WASHINGTON -- Like other U.S. trainers with the Afghan force that day, former Army Capt. William Swenson had expected light resistance. Instead, the contingent walked into a furious six-hour gunfight with Taliban ambushers in which Swenson repeatedly charged through intense fire to retrieve wounded and dead.
The 2009 battle of Ganjgal is perhaps the most remarkable of the Afghan war for its extraordinary heroism and deadly incompetence. It produced dozens of casualties, career-killing reprimands and a slew of commendations for valor. They included two Medal of Honor nominations, one for Swenson.
Yet months after the first living Army officer in some 40 years was put in for the nation’s highest military award for gallantry, his nomination vanished into a bureaucratic black hole. The U.S. military in Afghanistan said an investigation had found that it was “lost” in the approval process, something that several experts dismissed as improbable, saying that hasn’t happened since the awards system was computerized in the mid-1970s.
In fact, the investigation uncovered evidence that suggests a far more troubling explanation. It showed that as former Marine Cpl. Dakota Meyer’s Medal of Honor nomination from the same battle sailed toward approval despite questions about the accuracy of the account of his deeds, there may have been an effort to kill Swenson’s nomination.
Swenson’s original nomination was downgraded to a lesser award, in violation of Army and Defense Department regulations, evidence uncovered by the investigation showed.
Moreover, Swenson’s Medal of Honor nomination “packet,” a digitized file that contains dozens of documents attesting to his “heroism . . . above and beyond the call of duty,” disappeared from the computer system dedicated to processing awards, a circumstance for which the military said it has “no explanation.”
The unpublished findings, which McClatchy has reviewed, threaten to taint a military awards process that’s designed to leave no margin of doubt or possibility of error about the heroism and sacrifices of U.S. service personnel. They also could bolster charges by some officers, lawmakers, veterans’ groups and experts that the process is vulnerable to improper interference and manipulation, embarrassing the military services and the Obama administration.
“The whole awards system is just totally jacked up,” said Doug Sterner, a military historian who’s made a career of verifying the authenticity of commendations.
The Pentagon and the military services deny that the system is flawed, and the U.S. command in Afghanistan denied that there was any attempt to downgrade Swenson’s Medal of Honor nomination.
Yet despite the possibility of malfeasance or worse, no further effort was made to determine what happened.
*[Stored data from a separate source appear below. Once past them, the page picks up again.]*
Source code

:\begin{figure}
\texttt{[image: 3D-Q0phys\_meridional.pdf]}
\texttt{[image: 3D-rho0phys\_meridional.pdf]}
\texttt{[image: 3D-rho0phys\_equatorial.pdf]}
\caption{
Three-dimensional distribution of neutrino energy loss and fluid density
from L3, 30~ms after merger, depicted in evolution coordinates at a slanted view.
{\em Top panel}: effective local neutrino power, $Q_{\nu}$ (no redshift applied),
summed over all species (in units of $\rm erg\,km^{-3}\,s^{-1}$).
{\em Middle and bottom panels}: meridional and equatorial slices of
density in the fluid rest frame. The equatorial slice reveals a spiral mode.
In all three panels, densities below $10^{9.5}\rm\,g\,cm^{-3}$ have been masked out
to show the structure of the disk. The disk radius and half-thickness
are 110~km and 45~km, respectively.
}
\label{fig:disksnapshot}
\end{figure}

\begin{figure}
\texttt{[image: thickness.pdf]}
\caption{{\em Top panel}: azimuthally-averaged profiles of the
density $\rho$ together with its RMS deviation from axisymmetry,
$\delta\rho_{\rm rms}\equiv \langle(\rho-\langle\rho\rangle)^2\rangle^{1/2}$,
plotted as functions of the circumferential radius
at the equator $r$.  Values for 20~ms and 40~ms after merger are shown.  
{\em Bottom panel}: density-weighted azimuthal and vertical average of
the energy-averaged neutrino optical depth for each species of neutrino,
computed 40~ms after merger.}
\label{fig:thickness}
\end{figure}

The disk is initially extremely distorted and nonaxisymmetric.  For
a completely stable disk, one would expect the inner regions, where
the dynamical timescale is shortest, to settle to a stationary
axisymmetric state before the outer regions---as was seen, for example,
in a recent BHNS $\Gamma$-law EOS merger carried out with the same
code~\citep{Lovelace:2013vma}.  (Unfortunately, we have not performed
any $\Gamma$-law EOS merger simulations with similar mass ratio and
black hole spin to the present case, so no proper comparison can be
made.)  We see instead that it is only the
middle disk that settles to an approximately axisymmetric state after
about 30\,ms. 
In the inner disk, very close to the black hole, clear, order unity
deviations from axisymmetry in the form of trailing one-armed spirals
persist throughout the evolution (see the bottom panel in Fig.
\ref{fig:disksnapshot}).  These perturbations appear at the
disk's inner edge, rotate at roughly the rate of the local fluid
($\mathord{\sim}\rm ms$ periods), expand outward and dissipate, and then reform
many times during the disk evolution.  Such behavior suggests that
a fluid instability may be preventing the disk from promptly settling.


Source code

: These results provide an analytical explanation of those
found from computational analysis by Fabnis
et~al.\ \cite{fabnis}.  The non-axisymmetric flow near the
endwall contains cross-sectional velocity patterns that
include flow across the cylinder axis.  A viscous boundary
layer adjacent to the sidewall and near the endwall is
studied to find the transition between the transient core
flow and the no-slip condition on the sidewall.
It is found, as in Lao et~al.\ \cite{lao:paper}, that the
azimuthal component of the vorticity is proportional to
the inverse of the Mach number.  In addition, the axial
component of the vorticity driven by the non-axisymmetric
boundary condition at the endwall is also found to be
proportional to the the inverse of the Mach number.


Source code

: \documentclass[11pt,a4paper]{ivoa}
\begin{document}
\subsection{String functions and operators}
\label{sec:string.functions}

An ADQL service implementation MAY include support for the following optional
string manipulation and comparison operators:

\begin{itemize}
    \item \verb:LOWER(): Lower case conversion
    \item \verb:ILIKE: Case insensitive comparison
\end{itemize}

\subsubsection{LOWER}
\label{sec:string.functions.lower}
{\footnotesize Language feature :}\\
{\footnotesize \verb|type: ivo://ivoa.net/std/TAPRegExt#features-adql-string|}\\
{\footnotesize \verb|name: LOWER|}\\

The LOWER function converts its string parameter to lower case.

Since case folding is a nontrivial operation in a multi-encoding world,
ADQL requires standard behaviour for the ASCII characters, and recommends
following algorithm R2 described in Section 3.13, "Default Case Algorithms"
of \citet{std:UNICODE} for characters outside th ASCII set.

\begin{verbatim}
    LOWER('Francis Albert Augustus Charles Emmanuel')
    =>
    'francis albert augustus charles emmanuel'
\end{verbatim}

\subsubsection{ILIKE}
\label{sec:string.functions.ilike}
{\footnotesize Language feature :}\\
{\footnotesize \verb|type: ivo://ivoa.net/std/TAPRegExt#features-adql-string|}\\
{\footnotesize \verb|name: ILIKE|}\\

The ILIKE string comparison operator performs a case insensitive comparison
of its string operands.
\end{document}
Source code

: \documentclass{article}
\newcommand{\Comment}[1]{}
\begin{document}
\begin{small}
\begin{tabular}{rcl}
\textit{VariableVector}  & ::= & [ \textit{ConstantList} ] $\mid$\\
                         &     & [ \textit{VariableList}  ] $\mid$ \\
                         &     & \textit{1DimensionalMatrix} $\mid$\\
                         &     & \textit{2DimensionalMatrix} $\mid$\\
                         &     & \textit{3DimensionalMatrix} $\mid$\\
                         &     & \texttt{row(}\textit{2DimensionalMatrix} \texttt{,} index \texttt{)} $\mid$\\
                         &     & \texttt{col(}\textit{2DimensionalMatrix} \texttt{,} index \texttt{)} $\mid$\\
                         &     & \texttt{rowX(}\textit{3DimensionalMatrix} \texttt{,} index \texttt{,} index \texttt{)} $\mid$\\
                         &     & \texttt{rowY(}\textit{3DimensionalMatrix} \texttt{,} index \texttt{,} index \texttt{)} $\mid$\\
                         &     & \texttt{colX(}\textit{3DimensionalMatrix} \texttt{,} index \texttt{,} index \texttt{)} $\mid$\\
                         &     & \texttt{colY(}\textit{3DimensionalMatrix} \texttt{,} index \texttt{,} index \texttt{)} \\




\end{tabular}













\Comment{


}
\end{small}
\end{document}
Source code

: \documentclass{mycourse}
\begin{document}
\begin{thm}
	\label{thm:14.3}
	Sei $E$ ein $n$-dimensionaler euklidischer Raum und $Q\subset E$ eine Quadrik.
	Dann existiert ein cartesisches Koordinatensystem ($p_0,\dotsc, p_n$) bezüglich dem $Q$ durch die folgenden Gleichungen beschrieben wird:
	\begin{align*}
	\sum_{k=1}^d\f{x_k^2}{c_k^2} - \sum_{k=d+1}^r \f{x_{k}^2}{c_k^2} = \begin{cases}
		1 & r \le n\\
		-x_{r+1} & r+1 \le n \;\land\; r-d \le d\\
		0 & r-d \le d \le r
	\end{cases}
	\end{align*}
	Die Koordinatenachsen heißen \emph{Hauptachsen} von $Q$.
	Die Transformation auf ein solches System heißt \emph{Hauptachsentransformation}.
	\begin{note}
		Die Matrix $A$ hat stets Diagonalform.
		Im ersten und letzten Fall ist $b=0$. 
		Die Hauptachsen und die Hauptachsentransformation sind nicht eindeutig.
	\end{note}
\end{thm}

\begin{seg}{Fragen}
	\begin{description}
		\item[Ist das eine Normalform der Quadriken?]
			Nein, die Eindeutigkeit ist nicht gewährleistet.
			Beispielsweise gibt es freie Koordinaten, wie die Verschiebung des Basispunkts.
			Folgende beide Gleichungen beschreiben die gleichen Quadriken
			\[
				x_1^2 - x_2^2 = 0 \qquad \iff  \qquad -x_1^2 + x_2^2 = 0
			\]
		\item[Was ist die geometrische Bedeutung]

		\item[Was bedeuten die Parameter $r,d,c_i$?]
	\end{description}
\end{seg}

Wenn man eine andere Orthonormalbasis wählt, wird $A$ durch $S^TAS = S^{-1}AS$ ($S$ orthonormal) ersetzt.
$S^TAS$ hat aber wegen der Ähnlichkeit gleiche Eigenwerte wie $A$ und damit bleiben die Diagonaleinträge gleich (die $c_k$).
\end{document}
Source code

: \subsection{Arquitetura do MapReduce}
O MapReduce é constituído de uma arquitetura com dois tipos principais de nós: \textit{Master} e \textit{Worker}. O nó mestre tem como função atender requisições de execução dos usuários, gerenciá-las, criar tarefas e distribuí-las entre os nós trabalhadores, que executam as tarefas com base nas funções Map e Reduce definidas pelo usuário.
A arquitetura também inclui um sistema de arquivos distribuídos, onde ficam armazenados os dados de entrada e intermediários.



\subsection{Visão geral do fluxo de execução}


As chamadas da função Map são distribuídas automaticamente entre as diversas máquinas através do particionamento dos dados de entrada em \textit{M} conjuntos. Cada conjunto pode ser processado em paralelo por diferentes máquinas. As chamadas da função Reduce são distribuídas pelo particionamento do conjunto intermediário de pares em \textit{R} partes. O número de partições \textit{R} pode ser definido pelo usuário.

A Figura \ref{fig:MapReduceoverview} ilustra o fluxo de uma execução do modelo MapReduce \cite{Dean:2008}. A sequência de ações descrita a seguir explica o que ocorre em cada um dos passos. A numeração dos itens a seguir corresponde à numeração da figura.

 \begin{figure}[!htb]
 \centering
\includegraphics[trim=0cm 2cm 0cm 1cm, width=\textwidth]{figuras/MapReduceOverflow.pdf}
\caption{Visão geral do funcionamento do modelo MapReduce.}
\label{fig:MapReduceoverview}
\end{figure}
The “discrepancies” posed by the evidence of a downgrade to a Distinguished Service Cross “could not be resolved,” the investigators said.
Swenson’s nomination was resubmitted last year. President Barack Obama must approve it before Sept. 8, the third anniversary of the battle, or it expires and can only be revived by an act of Congress.
It couldn’t be determined whether there was an effort to kill Swenson’s Medal of Honor nomination, but there are several possible motives for doing so.